--- PROMPT ---
The records below are to be copied word for word, with every picture left out.

--- SUPPLIED MATERIAL ---
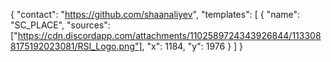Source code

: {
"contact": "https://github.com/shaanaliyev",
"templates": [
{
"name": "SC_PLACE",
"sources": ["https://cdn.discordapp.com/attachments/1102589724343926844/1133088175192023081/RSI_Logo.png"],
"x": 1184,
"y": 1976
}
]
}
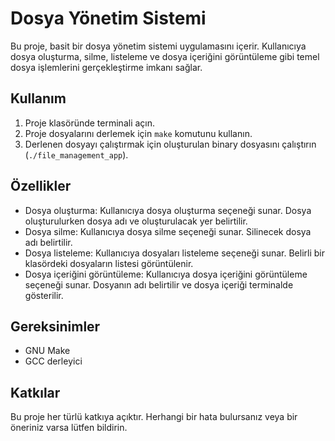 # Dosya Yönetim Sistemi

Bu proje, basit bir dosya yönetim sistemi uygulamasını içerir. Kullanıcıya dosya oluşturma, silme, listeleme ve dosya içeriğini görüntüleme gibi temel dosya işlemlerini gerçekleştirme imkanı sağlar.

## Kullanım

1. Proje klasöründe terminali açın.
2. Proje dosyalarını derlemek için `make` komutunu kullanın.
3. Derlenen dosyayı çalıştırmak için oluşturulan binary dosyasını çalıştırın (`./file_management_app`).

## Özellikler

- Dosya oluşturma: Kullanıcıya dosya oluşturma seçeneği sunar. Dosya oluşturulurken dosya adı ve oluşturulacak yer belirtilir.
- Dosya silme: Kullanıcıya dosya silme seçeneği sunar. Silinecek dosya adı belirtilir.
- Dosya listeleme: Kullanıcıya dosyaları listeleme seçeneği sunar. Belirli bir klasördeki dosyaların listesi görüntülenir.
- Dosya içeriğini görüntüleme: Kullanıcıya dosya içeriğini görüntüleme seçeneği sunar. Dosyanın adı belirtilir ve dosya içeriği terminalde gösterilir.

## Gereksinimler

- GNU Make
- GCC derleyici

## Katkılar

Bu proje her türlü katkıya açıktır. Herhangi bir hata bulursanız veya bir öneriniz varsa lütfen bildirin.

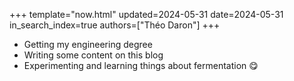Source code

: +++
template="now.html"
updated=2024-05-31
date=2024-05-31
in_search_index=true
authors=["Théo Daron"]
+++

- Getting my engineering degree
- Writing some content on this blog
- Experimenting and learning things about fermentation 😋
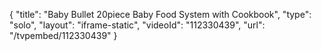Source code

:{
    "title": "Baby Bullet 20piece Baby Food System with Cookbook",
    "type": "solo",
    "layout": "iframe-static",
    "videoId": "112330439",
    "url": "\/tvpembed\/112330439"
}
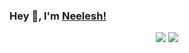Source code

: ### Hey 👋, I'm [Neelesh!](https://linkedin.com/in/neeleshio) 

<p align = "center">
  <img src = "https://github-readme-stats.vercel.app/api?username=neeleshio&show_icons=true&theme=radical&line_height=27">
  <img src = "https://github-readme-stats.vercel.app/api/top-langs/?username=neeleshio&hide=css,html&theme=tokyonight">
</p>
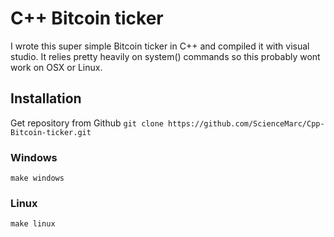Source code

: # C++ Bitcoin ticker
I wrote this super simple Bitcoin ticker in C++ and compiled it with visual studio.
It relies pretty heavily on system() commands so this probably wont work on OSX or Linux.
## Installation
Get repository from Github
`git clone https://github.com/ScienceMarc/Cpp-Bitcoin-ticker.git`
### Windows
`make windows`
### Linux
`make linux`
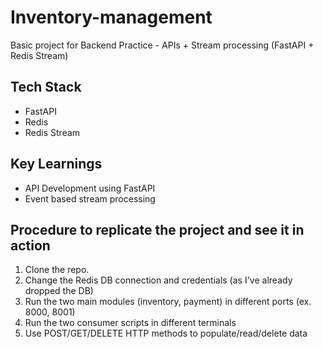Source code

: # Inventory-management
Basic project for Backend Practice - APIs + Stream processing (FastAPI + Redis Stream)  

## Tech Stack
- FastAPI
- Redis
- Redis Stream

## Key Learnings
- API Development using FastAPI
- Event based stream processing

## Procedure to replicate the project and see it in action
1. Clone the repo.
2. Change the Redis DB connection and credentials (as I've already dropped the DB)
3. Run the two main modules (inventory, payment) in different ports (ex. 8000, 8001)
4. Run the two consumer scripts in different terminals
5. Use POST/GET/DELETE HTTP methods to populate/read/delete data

--- RESULT OF THIS EXERCISE ---
Source code

: {
"contact": "https://github.com/shaanaliyev",
"templates": [
{
"name": "SC_PLACE",
"sources": ["https://cdn.discordapp.com/attachments/1102589724343926844/1133088175192023081/RSI_Logo.png"],
"x": 1184,
"y": 1976
}
]
}
 # Dosya Yönetim Sistemi

Bu proje, basit bir dosya yönetim sistemi uygulamasını içerir. Kullanıcıya dosya oluşturma, silme, listeleme ve dosya içeriğini görüntüleme gibi temel dosya işlemlerini gerçekleştirme imkanı sağlar.

## Kullanım

1. Proje klasöründe terminali açın.
2. Proje dosyalarını derlemek için `make` komutunu kullanın.
3. Derlenen dosyayı çalıştırmak için oluşturulan binary dosyasını çalıştırın (`./file_management_app`).

## Özellikler

- Dosya oluşturma: Kullanıcıya dosya oluşturma seçeneği sunar. Dosya oluşturulurken dosya adı ve oluşturulacak yer belirtilir.
- Dosya silme: Kullanıcıya dosya silme seçeneği sunar. Silinecek dosya adı belirtilir.
- Dosya listeleme: Kullanıcıya dosyaları listeleme seçeneği sunar. Belirli bir klasördeki dosyaların listesi görüntülenir.
- Dosya içeriğini görüntüleme: Kullanıcıya dosya içeriğini görüntüleme seçeneği sunar. Dosyanın adı belirtilir ve dosya içeriği terminalde gösterilir.

## Gereksinimler

- GNU Make
- GCC derleyici

## Katkılar

Bu proje her türlü katkıya açıktır. Herhangi bir hata bulursanız veya bir öneriniz varsa lütfen bildirin.

Source code

: +++
template="now.html"
updated=2024-05-31
date=2024-05-31
in_search_index=true
authors=["Théo Daron"]
+++

- Getting my engineering degree
- Writing some content on this blog
- Experimenting and learning things about fermentation 😋
Source code

:{
    "title": "Baby Bullet 20piece Baby Food System with Cookbook",
    "type": "solo",
    "layout": "iframe-static",
    "videoId": "112330439",
    "url": "\/tvpembed\/112330439"
}
Source code

: ### Hey 👋, I'm [Neelesh!](https://linkedin.com/in/neeleshio) 

<p align = "center">
  <img src = "https://github-readme-stats.vercel.app/api?username=neeleshio&show_icons=true&theme=radical&line_height=27">
  <img src = "https://github-readme-stats.vercel.app/api/top-langs/?username=neeleshio&hide=css,html&theme=tokyonight">
</p>
Source code

: # C++ Bitcoin ticker
I wrote this super simple Bitcoin ticker in C++ and compiled it with visual studio.
It relies pretty heavily on system() commands so this probably wont work on OSX or Linux.
## Installation
Get repository from Github
`git clone https://github.com/ScienceMarc/Cpp-Bitcoin-ticker.git`
### Windows
`make windows`
### Linux
`make linux`
Source code

: # Inventory-management
Basic project for Backend Practice - APIs + Stream processing (FastAPI + Redis Stream)  

## Tech Stack
- FastAPI
- Redis
- Redis Stream

## Key Learnings
- API Development using FastAPI
- Event based stream processing

## Procedure to replicate the project and see it in action
1. Clone the repo.
2. Change the Redis DB connection and credentials (as I've already dropped the DB)
3. Run the two main modules (inventory, payment) in different ports (ex. 8000, 8001)
4. Run the two consumer scripts in different terminals
5. Use POST/GET/DELETE HTTP methods to populate/read/delete data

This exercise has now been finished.